(Dataset entries)
>>

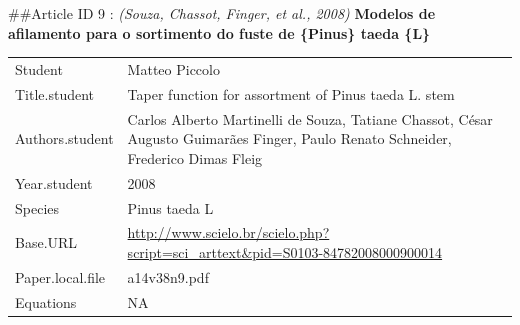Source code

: \documentclass[]{article}
\begin{document}
\#\#Article ID 9 : \emph{(Souza, Chassot, Finger, et al., 2008)}
\textbf{Modelos de afilamento para o sortimento do fuste de \{Pinus\}
taeda \{L\}}

\begin{longtable}[]{@{}ll@{}}
\toprule
\endhead
\begin{minipage}[t]{0.21\columnwidth}\raggedright
Student\strut
\end{minipage} & \begin{minipage}[t]{0.73\columnwidth}\raggedright
Matteo Piccolo\strut
\end{minipage}\tabularnewline
\begin{minipage}[t]{0.21\columnwidth}\raggedright
Title.student\strut
\end{minipage} & \begin{minipage}[t]{0.73\columnwidth}\raggedright
Taper function for assortment of Pinus taeda L. stem\strut
\end{minipage}\tabularnewline
\begin{minipage}[t]{0.21\columnwidth}\raggedright
Authors.student\strut
\end{minipage} & \begin{minipage}[t]{0.73\columnwidth}\raggedright
Carlos Alberto Martinelli de Souza, Tatiane Chassot, César Augusto
Guimarães Finger, Paulo Renato Schneider, Frederico Dimas Fleig\strut
\end{minipage}\tabularnewline
\begin{minipage}[t]{0.21\columnwidth}\raggedright
Year.student\strut
\end{minipage} & \begin{minipage}[t]{0.73\columnwidth}\raggedright
2008\strut
\end{minipage}\tabularnewline
\begin{minipage}[t]{0.21\columnwidth}\raggedright
Species\strut
\end{minipage} & \begin{minipage}[t]{0.73\columnwidth}\raggedright
Pinus taeda L\strut
\end{minipage}\tabularnewline
\begin{minipage}[t]{0.21\columnwidth}\raggedright
Base.URL\strut
\end{minipage} & \begin{minipage}[t]{0.73\columnwidth}\raggedright
\url{http://www.scielo.br/scielo.php?script=sci_arttext\&pid=S0103-84782008000900014}\strut
\end{minipage}\tabularnewline
\begin{minipage}[t]{0.21\columnwidth}\raggedright
Paper.local.file\strut
\end{minipage} & \begin{minipage}[t]{0.73\columnwidth}\raggedright
a14v38n9.pdf\strut
\end{minipage}\tabularnewline
\begin{minipage}[t]{0.21\columnwidth}\raggedright
Equations\strut
\end{minipage} & \begin{minipage}[t]{0.73\columnwidth}\raggedright
NA\strut
\end{minipage}\tabularnewline
\bottomrule
\end{longtable}
\end{document}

<<

## TASK BRIEF
Take each line above that contains "Chassot" and copy it out.

## RESPONSE
\#\#Article ID 9 : \emph{(Souza, Chassot, Finger, et al., 2008)}
Carlos Alberto Martinelli de Souza, Tatiane Chassot, César Augusto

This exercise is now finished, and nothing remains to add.